The fourth possibility for a return value I actually omitted, because in my opinion it isn't any: when there's an error in your program, like a logic error or a failure that needs to be dealt with - you could theoretically return a value indicating so. But today, that's not done so often anymore (or should not be), because for that, there are exceptions.
I don't agree that methods should never return null. The most obvious examples are from systems programming. For instance, if someone asks to open a file, you simply have to give them null if the open fails. There is no sane alternative. There are other cases where null is appropriate, such as a getNextNode(node) method, when called on the last node of a linked list.
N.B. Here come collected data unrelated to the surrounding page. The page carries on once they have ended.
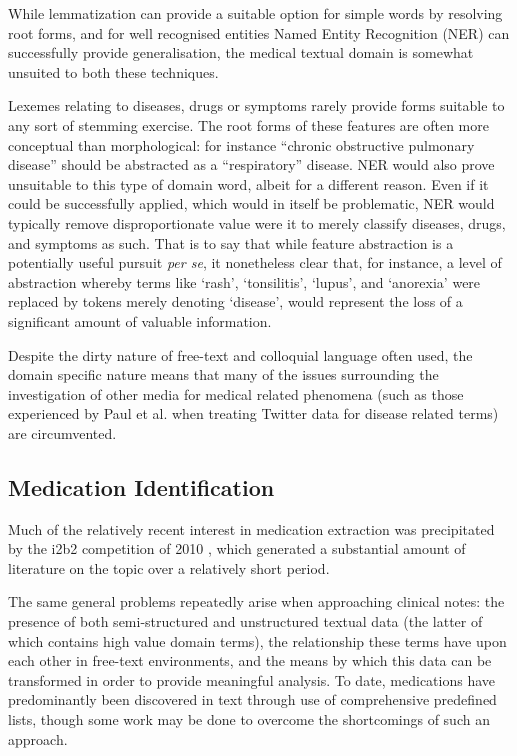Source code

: While lemmatization can provide a suitable option for simple words by resolving root forms, and for well recognised entities Named Entity Recognition (NER)\cite{nadeau2007survey} can successfully provide generalisation, the medical textual domain is somewhat unsuited to both these techniques.

Lexemes relating to diseases, drugs or symptoms rarely provide forms suitable to any sort of stemming exercise. The root forms of these features are often more conceptual than morphological: for instance “chronic obstructive pulmonary disease” should be abstracted as a “respiratory” disease. NER would also prove unsuitable to this type of domain word, albeit for a different reason. Even if it could be successfully applied, which would in itself be problematic, NER would typically remove disproportionate value were it to merely classify diseases, drugs, and symptoms as such. That is to say that while feature abstraction is a potentially useful pursuit \textit{per se}, it nonetheless clear that, for instance,  a level of abstraction whereby terms like `rash', `tonsilitis', `lupus', and `anorexia' were replaced by tokens merely denoting `disease', would represent the loss of a significant amount of valuable information.

Despite the dirty nature of free-text and colloquial language often used, the domain specific nature means that many of the issues surrounding the investigation of other media for medical related phenomena (such as those experienced by Paul et al. when treating Twitter data for disease related terms)\cite{paul2012model} are circumvented.


\subsection{Medication Identification}
\label{section-rr-medication-identification}

Much of the relatively recent interest in medication extraction was precipitated by the i2b2 competition of 2010 \cite{demner2018finding}, which generated a substantial amount of literature on the topic over a relatively short period.  

The same general problems repeatedly arise when approaching clinical notes: the presence of both semi-structured and unstructured textual data (the latter of which contains high value domain terms), the relationship these terms have upon each other in free-text environments, and the means by which this data can be transformed in order to provide meaningful analysis. To date, medications have predominantly been discovered in text through use of comprehensive predefined lists, though some work may be done to overcome the shortcomings of such an approach. 

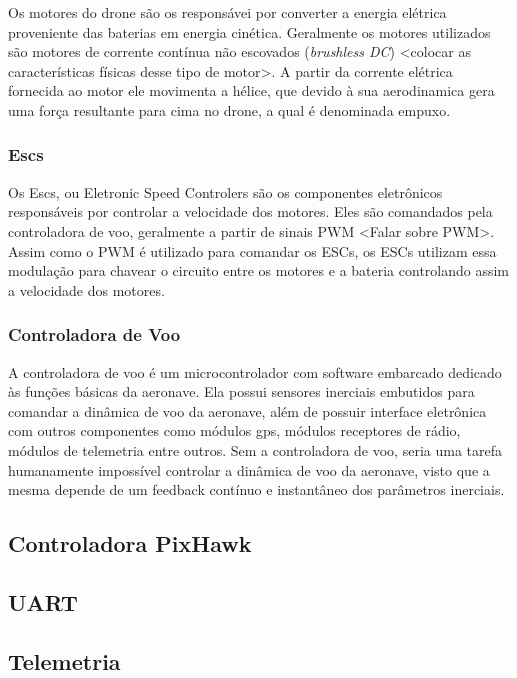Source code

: \documentclass[12pt,a4paper,oneside]{book}
\begin{document}
Os motores do drone são os responsávei por converter a energia elétrica proveniente das baterias em energia cinética. Geralmente os 
motores utilizados são motores de corrente contínua não escovados (\textit{brushless DC}) <colocar as características físicas desse tipo de motor>.
A partir da corrente elétrica fornecida ao motor ele movimenta a hélice, que devido à sua aerodinamica gera uma força resultante para cima no drone,
a qual é denominada empuxo. 

\subsubsection*{Escs}

Os Escs, ou Eletronic Speed Controlers são os componentes eletrônicos responsáveis por controlar a velocidade dos motores.
Eles são comandados pela controladora de voo, geralmente a partir de sinais PWM <Falar sobre PWM>. Assim como o PWM é utilizado para comandar 
os ESCs, os ESCs utilizam essa modulação para chavear o circuito entre os motores e a bateria controlando assim a velocidade dos motores. 

\subsubsection*{Controladora de Voo}

A controladora de voo é um microcontrolador com software embarcado dedicado às funções básicas da aeronave. Ela possui sensores 
inerciais embutidos para comandar a dinâmica de voo da aeronave, além de possuir interface eletrônica com outros componentes como módulos gps, módulos receptores de rádio, módulos de telemetria entre outros. Sem a controladora de voo, seria uma tarefa humanamente impossível controlar a dinâmica de voo da aeronave, visto que a mesma depende de um feedback contínuo e instantâneo dos parâmetros inerciais. 


\subsection{Controladora PixHawk}



\subsection{UART}

\subsection{Telemetria}
\end{document}
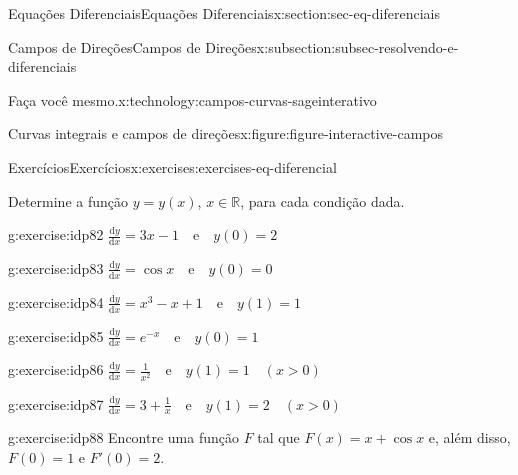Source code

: \documentclass[oneside,10pt,]{article}
\numberwithin{equation}{section}
\newlength{\qrsize}
\newlength{\previewwidth}
\newcommand{\dd}{\mathrm{d}}
\begin{document}
\begin{sectionptx}{Equações Diferenciais}{}{Equações Diferenciais}{}{}{x:section:sec-eq-diferenciais}
\begin{subsectionptx}{Campos de Direções}{}{Campos de Direções}{}{}{x:subsection:subsec-resolvendo-e-diferenciais}
\begin{technology}{Faça você mesmo.}{x:technology:campos-curvas-sageinterativo}
\begin{figureptx}{Curvas integrais e campos de direções}{x:figure:figure-interactive-campos}{}
\begin{tcbraster}[raster columns=2, raster column skip=1pt, raster halign=center, raster force size=false, raster left skip=0pt, raster right skip=0pt]
\begin{tcolorbox}[previewstyle, width=\previewwidth]
\end{tcolorbox}%
\begin{tcolorbox}[qrstyle]%
{\hypersetup{urlcolor=black}}%
\end{tcolorbox}%
\end{tcbraster}%
\tcblower
\end{figureptx}%
\end{technology}
\end{subsectionptx}
%
%
\typeout{************************************************}
\typeout{************************************************}
%
\begin{exercises-subsection}{Exercícios}{}{Exercícios}{}{}{x:exercises:exercises-eq-diferencial}
\par\medskip\noindent%
%
Determine a função \(y=y(x)\), \(x\in\mathbb{R}\), para cada condição dada.%
\begin{exercisegroup}
\begin{divisionexerciseeg}{1}{}{}{g:exercise:idp82}%
\(\frac{\dd y}{\dd x}=3x-1\quad \text{e} \quad y(0)=2\)\end{divisionexerciseeg}%
\begin{divisionexerciseeg}{2}{}{}{g:exercise:idp83}%
\(\frac{\dd y}{\dd x}=\cos{x} \quad \text{e} \quad y(0)=0\)\end{divisionexerciseeg}%
\begin{divisionexerciseeg}{3}{}{}{g:exercise:idp84}%
\(\frac{\dd y}{\dd x}=x^3-x+1 \quad \text{e}\quad  y(1)=1\)\end{divisionexerciseeg}%
\begin{divisionexerciseeg}{4}{}{}{g:exercise:idp85}%
\(\frac{\dd y}{\dd x}=e^{-x} \quad \text{e}\quad  y(0)=1\)\end{divisionexerciseeg}%
\begin{divisionexerciseeg}{5}{}{}{g:exercise:idp86}%
\(\frac{\dd y}{\dd x}=\frac{1}{x^2}\quad  \text{e}\quad  y(1)=1\quad (x>0)\)\end{divisionexerciseeg}%
\begin{divisionexerciseeg}{6}{}{}{g:exercise:idp87}%
\(\frac{\dd y}{\dd x}=3 + \frac{1}{x}\quad  \text{e}\quad  y(1)=2\quad(x>0)\)\end{divisionexerciseeg}%
\end{exercisegroup}
\par\medskip\noindent
\begin{divisionexercise}{7}{}{}{g:exercise:idp88}%
Encontre uma função \(F\) tal que \(F(x) = x + \cos{x}\) e, além disso, \(F (0) = 1\) e \(F'(0) = 2\).%

\end{divisionexercise}
\end{exercises-subsection}
\end{sectionptx}
\end{document}
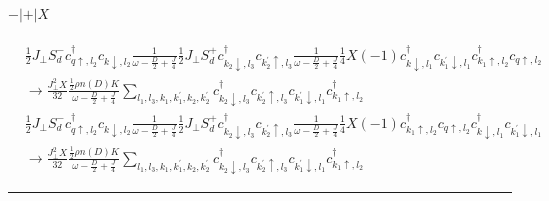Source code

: \documentclass[12pt]{revtex4-2}
\begin{document}
\paragraph{\(-|+|X\)}
\begin{equation}\begin{aligned}
	&\frac{1}{2}J_\perp S_d^- c^\dagger_{q \uparrow, l_2}c_{k \downarrow, l_2} \frac{1}{\omega - \frac{D}{2} + \frac{J}{4}}\frac{1}{2}J_\perp S_d^+ c^\dagger_{k_2 \downarrow, l_3}c_{k_2^\prime \uparrow, l_3} \frac{1}{\omega - \frac{D}{2} + \frac{J}{4}} \frac{1}{4}X \left( -1 \right) c^\dagger_{k \downarrow,l_1}c_{k_1^\prime\downarrow,l_1}c^\dagger_{k_1 \uparrow,l_2}c_{q \uparrow,l_2} \\
	&\longrightarrow \frac{J_\perp^2 X}{32} \frac{\frac{1}{2}\rho n(D) K}{\omega - \frac{D}{2} + \frac{J}{4}}\sum_{l_1, l_3, k_1, k_1^\prime,k_2,k_2^\prime} c^\dagger_{k_2 \downarrow, l_3}c_{k_2^\prime \uparrow, l_3}c_{k_1^\prime\downarrow,l_1}c^\dagger_{k_1 \uparrow,l_2}
\end{aligned}\end{equation}
\begin{equation}\begin{aligned}
	&\frac{1}{2}J_\perp S_d^- c^\dagger_{q \uparrow, l_2}c_{k \downarrow, l_2} \frac{1}{\omega - \frac{D}{2} + \frac{J}{4}}\frac{1}{2}J_\perp S_d^+ c^\dagger_{k_2 \downarrow, l_3}c_{k_2^\prime \uparrow, l_3} \frac{1}{\omega - \frac{D}{2} + \frac{J}{4}} \frac{1}{4}X \left( -1 \right) c^\dagger_{k_1 \uparrow,l_2}c_{q \uparrow,l_2} c^\dagger_{k \downarrow,l_1}c_{k_1^\prime\downarrow,l_1} \\
	&\longrightarrow \frac{J_\perp^2 X}{32} \frac{\frac{1}{2}\rho n(D) K}{\omega - \frac{D}{2} + \frac{J}{4}}\sum_{l_1, l_3, k_1, k_1^\prime,k_2,k_2^\prime} c^\dagger_{k_2 \downarrow, l_3}c_{k_2^\prime \uparrow, l_3}c_{k_1^\prime\downarrow,l_1}c^\dagger_{k_1 \uparrow,l_2}
\end{aligned}\end{equation}

\hrule
\end{document}
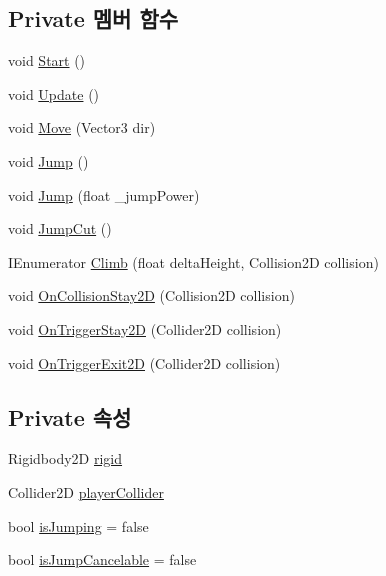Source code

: \subsection*{Private 멤버 함수}
\begin{DoxyCompactItemize}
\item 
void \mbox{\hyperlink{class_player_movement_abf3660ca2b1a352b4a9da98437c61aa3}{Start}} ()
\item 
void \mbox{\hyperlink{class_player_movement_aaf9b77d7177d538be9c1447d08191322}{Update}} ()
\item 
void \mbox{\hyperlink{class_player_movement_a8dc9af4cb0a951c96b3faa37bab75ccd}{Move}} (Vector3 dir)
\item 
void \mbox{\hyperlink{class_player_movement_addc5f78eff185c73ab0a77cc04f13bd9}{Jump}} ()
\item 
void \mbox{\hyperlink{class_player_movement_a8f312c0c10e3e9c978a6e1cd1bada492}{Jump}} (float \+\_\+jump\+Power)
\item 
void \mbox{\hyperlink{class_player_movement_ada23e8d376cdcca2ac7d87f3d05b52cf}{Jump\+Cut}} ()
\item 
I\+Enumerator \mbox{\hyperlink{class_player_movement_a6ff1fb59f41c43876325fe8eee66a2cc}{Climb}} (float delta\+Height, Collision2D collision)
\item 
void \mbox{\hyperlink{class_player_movement_a66307ea038b50ef0f1ea1276507cc66c}{On\+Collision\+Stay2D}} (Collision2D collision)
\item 
void \mbox{\hyperlink{class_player_movement_a5406d2bb56031c42b5d47431d6b47915}{On\+Trigger\+Stay2D}} (Collider2D collision)
\item 
void \mbox{\hyperlink{class_player_movement_acc95a5dd6a7b911666ed146fefb8d5b2}{On\+Trigger\+Exit2D}} (Collider2D collision)
\end{DoxyCompactItemize}
\subsection*{Private 속성}
\begin{DoxyCompactItemize}
\item 
Rigidbody2D \mbox{\hyperlink{class_player_movement_a722cf27204e5c715e715d0bbe019f2d4}{rigid}}
\item 
Collider2D \mbox{\hyperlink{class_player_movement_ab59d00c7bd03ee76c94ece406698cdcb}{player\+Collider}}
\item 
bool \mbox{\hyperlink{class_player_movement_a1a59782fc52356398194e29255f1a0ae}{is\+Jumping}} = false
\item 
bool \mbox{\hyperlink{class_player_movement_aff9c832db827f7af7d03c7c49842179f}{is\+Jump\+Cancelable}} = false
\end{DoxyCompactItemize}


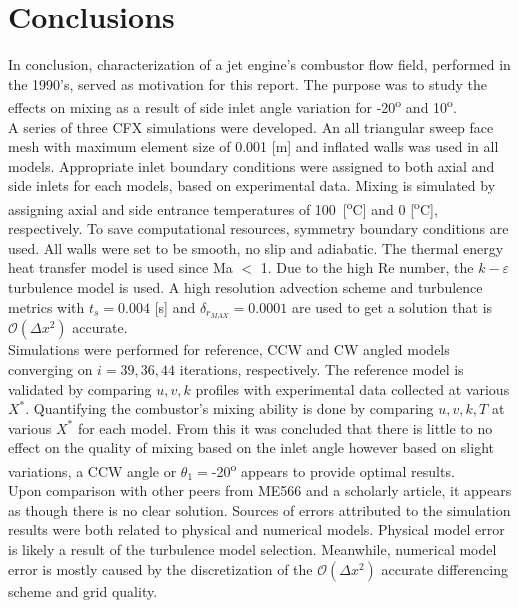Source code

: \chapter{Conclusions}
\label{ch:conc}

In conclusion, characterization of a jet engine's combustor flow field, performed in the 1990's, served as motivation for this report. The purpose was to study the effects on mixing as a result of side inlet angle variation for -20\textsuperscript{o} and 10\textsuperscript{o}.\\

A series of three CFX simulations were developed. An all triangular sweep face mesh with maximum element size of 0.001 [m] and inflated walls was used in all models. Appropriate inlet boundary conditions were assigned to both axial and side inlets for each models, based on experimental data. Mixing is simulated by assigning  axial and side entrance temperatures of 100~[\textsuperscript{o}C] and 0 [\textsuperscript{o}C], respectively. To save computational resources, symmetry boundary conditions are used. All walls were set to be smooth, no slip and adiabatic. The thermal energy heat transfer model is used since Ma $<$ 1. Due to the high Re number, the $k-\varepsilon$ turbulence model is used. A high resolution advection scheme and turbulence metrics with $t_s = 0.004$ [s] and $\delta_{r_{MAX}}=0.0001$ are used to get a solution that is $\mathcal{O}(\Delta x^2)$ accurate.\\

Simulations were performed for reference, CCW and CW angled models converging on $i= 39, 36, 44$ iterations, respectively. The reference model is validated by comparing $u,v,k$ profiles with experimental data collected at various $X^*$. Quantifying the combustor's mixing ability is done by comparing $u,v,k,T$ at various $X^*$ for each model. From this it was concluded that there is little to no effect on the quality of mixing based on the inlet angle however based on slight variations, a CCW angle or $\theta_1=$-20\textsuperscript{o} appears to provide optimal results.\\

Upon comparison with other peers from ME566 and a scholarly article, it appears as though there is no clear solution. Sources of errors attributed to the simulation results were both related to physical and numerical models. Physical model error is likely a result of the turbulence model selection. Meanwhile, numerical model error is mostly caused by the discretization of the $\mathcal{O}(\Delta x^2)$ accurate differencing scheme and grid quality.\\
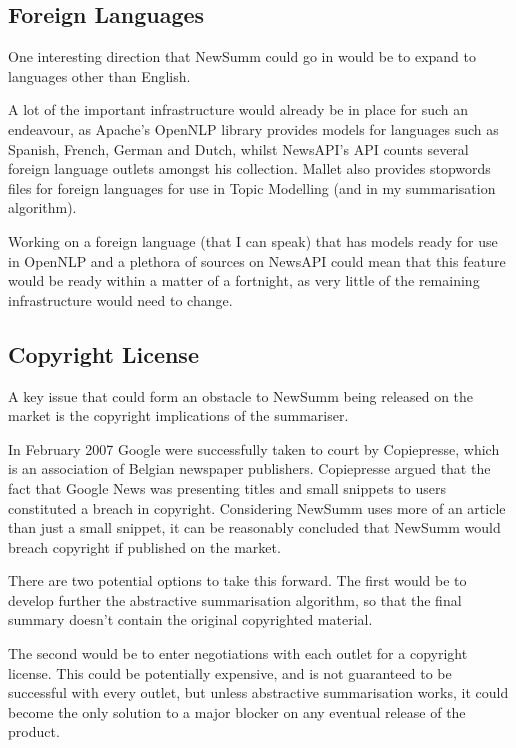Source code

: \documentclass[12pt]{article}
\begin{document}
\subsection{Foreign Languages}

One interesting direction that NewSumm could go in would be to expand to languages other than English. 

A lot of the important infrastructure would already be in place for such an endeavour, as Apache's OpenNLP library provides models for languages such as Spanish, French, German and Dutch, whilst NewsAPI's API counts several foreign language outlets amongst his collection. Mallet also provides stopwords files for foreign languages for use in Topic Modelling (and in my summarisation algorithm).

Working on a foreign language (that I can speak) that has models ready for use in OpenNLP and a plethora of sources on NewsAPI could mean that this feature would be ready within a matter of a fortnight, as very little of the remaining infrastructure would need to change.

\subsection{Copyright License}

A key issue that could form an obstacle to NewSumm being released on the market is the copyright implications of the summariser. 

In February 2007 Google were successfully taken to court by Copiepresse, which is an association of Belgian newspaper publishers. Copiepresse argued that the fact that Google News was presenting titles and small snippets to users constituted a breach in copyright. Considering NewSumm uses more of an article than just a small snippet, it can be reasonably concluded that NewSumm would breach copyright if published on the market.

There are two potential options to take this forward. The first would be to develop further the abstractive summarisation algorithm, so that the final summary doesn't contain the original copyrighted material.

The second would be to enter negotiations with each outlet for a copyright license. This could be potentially expensive, and is not guaranteed to be successful with every outlet, but unless abstractive summarisation works, it could become the only solution to a major blocker on any eventual release of the product. 
\end{document}
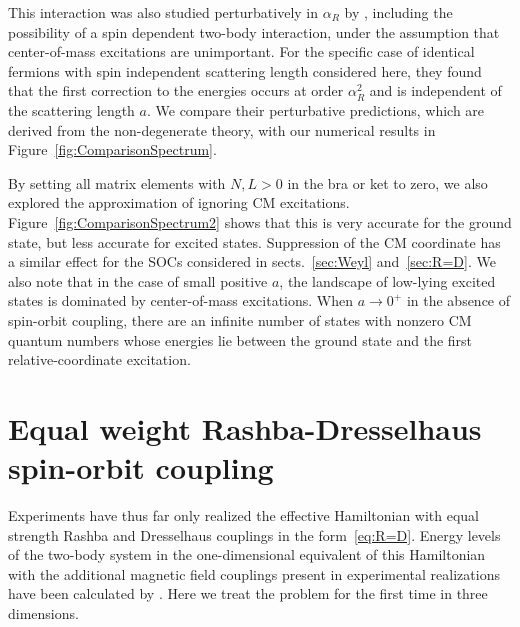 \documentclass[%
 notitlepage,
 preprint,
showpacs,%
 amsmath,amssymb,
 aps,
pra,
]{revtex4-1}
\begin{document}
This interaction was also studied perturbatively in $\alpha_R$ by \cite{PhysRevA.89.033606}, including the possibility of a spin dependent two-body interaction, under the assumption that center-of-mass excitations are unimportant. For the specific case of identical fermions with spin independent scattering length considered here, they found that the first correction to the energies occurs at order $\alpha_R^2$ and is independent of the scattering length $a$. We compare their perturbative predictions, which are derived from the non-degenerate theory, with our numerical results in Figure~\ref{fig:ComparisonSpectrum}. 

By setting all matrix elements with $N,L>0$ in the bra or ket to zero, we also explored the approximation of ignoring CM excitations. Figure~\ref{fig:ComparisonSpectrum2} shows that this is very accurate for the ground state, but less accurate for excited states. Suppression of the CM coordinate has a similar effect for the SOCs considered in sects.~\ref{sec:Weyl} and~\ref{sec:R=D}. We also note that in the case of small positive $a$, the landscape of low-lying excited states is dominated by center-of-mass excitations. When $a\rightarrow0^+$ in the absence of spin-orbit coupling, there are an infinite number of states with nonzero CM quantum numbers whose energies lie between the ground state and the first relative-coordinate excitation.


\section{\label{sec:R=D} Equal weight Rashba-Dresselhaus spin-orbit coupling}

Experiments have thus far only realized the effective Hamiltonian with equal strength Rashba and Dresselhaus couplings in the form~\eqref{eq:R=D}. Energy levels of the two-body system in the one-dimensional equivalent of this Hamiltonian with the additional magnetic field couplings present in experimental realizations have been calculated by \cite{guan2014energy}. Here we treat the problem for the first time in three dimensions.
\end{document}
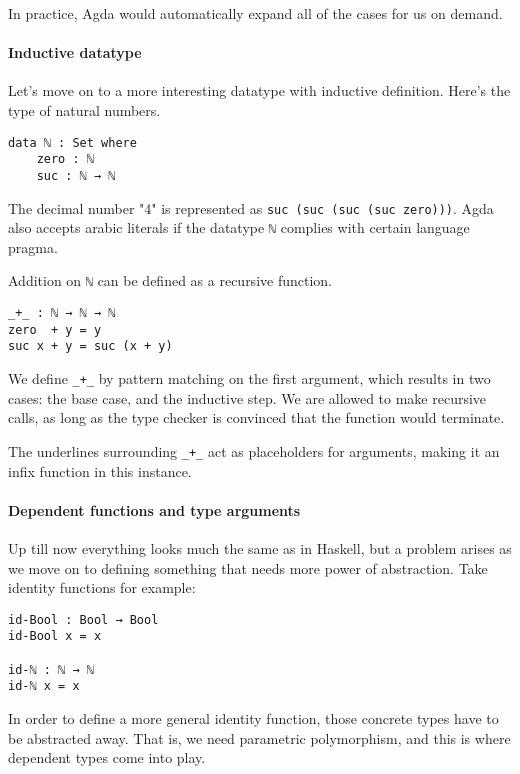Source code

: \documentclass[../thesis.tex]{subfiles}
\begin{document}
In practice, Agda would automatically expand all of the cases for us on demand.

\paragraph{Inductive datatype} Let's move on to a more interesting datatype with
 inductive definition. Here's the type of natural numbers.
\begin{lstlisting}
data ℕ : Set where
    zero : ℕ
    suc : ℕ → ℕ
\end{lstlisting}

The decimal number "4" is represented as {\lstinline|suc (suc (suc (suc zero)))|}.
Agda also accepts arabic  literals if the datatype {\lstinline|ℕ|} complies with
certain language pragma.

Addition on {\lstinline|ℕ|} can be defined as a recursive function.

\begin{lstlisting}
_+_ : ℕ → ℕ → ℕ
zero  + y = y
suc x + y = suc (x + y)
\end{lstlisting}

We define {\lstinline|_+_|} by pattern matching on the first argument, which results
in two cases: the base case, and the inductive step. We are allowed to make
recursive calls, as long as the type checker is convinced that the function
would terminate.

The underlines surrounding {\lstinline|_+_|} act as placeholders for arguments, making
it an infix function in this instance.

\paragraph{Dependent functions and type arguments}
Up till now everything looks much the same as in Haskell, but a problem arises as
we move on to defining something that needs more power of abstraction. Take identity
functions for example:

\begin{lstlisting}
id-Bool : Bool → Bool
id-Bool x = x

id-ℕ : ℕ → ℕ
id-ℕ x = x
\end{lstlisting}

In order to define a more general identity function, those concrete types have
to be abstracted away. That is, we need parametric polymorphism, and this is
where dependent types come into play.
\end{document}
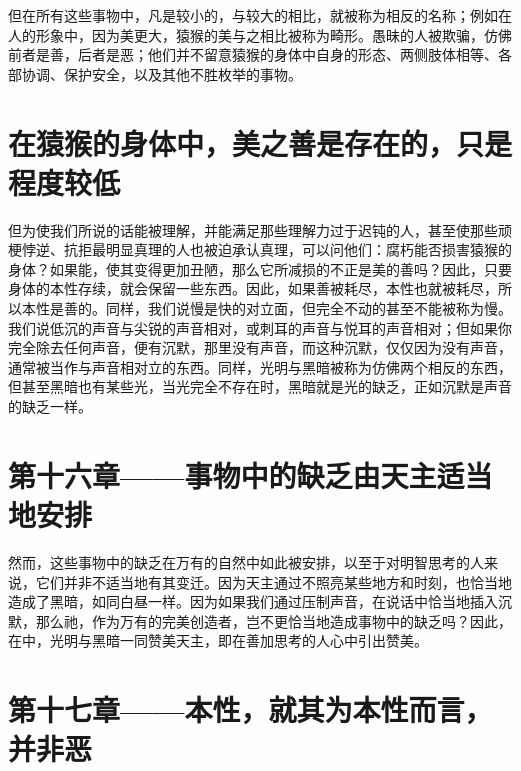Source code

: 但在所有这些事物中，凡是较小的，与较大的相比，就被称为相反的名称；例如在人的形象中，因为美更大，猿猴的美与之相比被称为畸形。愚昧的人被欺骗，仿佛前者是善，后者是恶；他们并不留意猿猴的身体中自身的形态、两侧肢体相等、各部协调、保护安全，以及其他不胜枚举的事物。\par


\section{在猿猴的身体中，美之善是存在的，只是程度较低}

但为使我们所说的话能被理解，并能满足那些理解力过于迟钝的人，甚至使那些顽梗悖逆、抗拒最明显真理的人也被迫承认真理，可以问他们：腐朽能否损害猿猴的身体？如果能，使其变得更加丑陋，那么它所减损的不正是美的善吗？因此，只要身体的本性存续，就会保留一些东西。因此，如果善被耗尽，本性也就被耗尽，所以本性是善的。同样，我们说慢是快的对立面，但完全不动的甚至不能被称为慢。我们说低沉的声音与尖锐的声音相对，或刺耳的声音与悦耳的声音相对；但如果你完全除去任何声音，便有沉默，那里没有声音，而这种沉默，仅仅因为没有声音，通常被当作与声音相对立的东西。同样，光明与黑暗被称为仿佛两个相反的东西，但甚至黑暗也有某些光，当光完全不存在时，黑暗就是光的缺乏，正如沉默是声音的缺乏一样。\par


\section{第十六章——事物中的缺乏由天主适当地安排}

然而，这些事物中的缺乏在万有的自然中如此被安排，以至于对明智思考的人来说，它们并非不适当地有其变迁。因为天主通过不照亮某些地方和时刻，也恰当地造成了黑暗，如同白昼一样。因为如果我们通过压制声音，在说话中恰当地插入沉默，那么祂，作为万有的完美创造者，岂不更恰当地造成事物中的缺乏吗？因此，在中，光明与黑暗一同赞美天主，即在善加思考的人心中引出赞美。\par


\section{第十七章——本性，就其为本性而言，并非恶}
So I guess what these cases have in common is that null represents "no object" (either no file handle or no list node), which makes sense.
In other cases, the method should never fail, and there is an appropriate exception facility. Then, I think method chaining like your example can be used to great effect. I think it's a bit funny that you seem to believe this is an innovation of the "Pragmatic Programmers". In fact, it dates to Lisp if not before.
Returning this is also used in the "builder pattern", another case where method chaining can enhance readability as well as writing convenience.
A null is often returned as an out-of-band value to indicate that no result could be produced. I believe that this is perfectly reasonable when getting no result is a normal event; examples would include a null return from readLine() at end-of-file, or a null returned when providing a non-existent key to the get(...) method of a Map. Reading to the end of the file is normal behavior (as opposed to an IOException, which indicates that something went abnormally wrong while trying to read). Similarly, looking up a key and being told that it has no value is a normal case.
A good alternative to null for some cases is a "null object", which is a full-fledged instance of the result class, but which has appropriate state and behavior for a "nobody's home" case. For instance, the result of looking up a non-existent user ID might well be a NullUser object which has a zero-length name and no permissions to do anything in the system.
It's confusing to me. OO programming languages need Smalltalk's semicolon:
tree color: green;
decor: gaudy;
practical: false.
obj method1; method2. means "call method1 on obj then method2 on obj". This kind of object setup is very common.